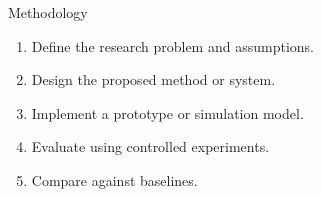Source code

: \begin{frame}{Methodology}

\begin{enumerate}
    \item Define the research problem and assumptions.
    \item Design the proposed method or system.
    \item Implement a prototype or simulation model.
    \item Evaluate using controlled experiments.
    \item Compare against baselines.
\end{enumerate}

\end{frame}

_ _ _ _ _ _ _

- Action item:
Please set the data above down exactly, with the pictures removed.

- Task answer:
Source code

: \begin{frame}{Methodology}

\begin{enumerate}
    \item Define the research problem and assumptions.
    \item Design the proposed method or system.
    \item Implement a prototype or simulation model.
    \item Evaluate using controlled experiments.
    \item Compare against baselines.
\end{enumerate}

\end{frame}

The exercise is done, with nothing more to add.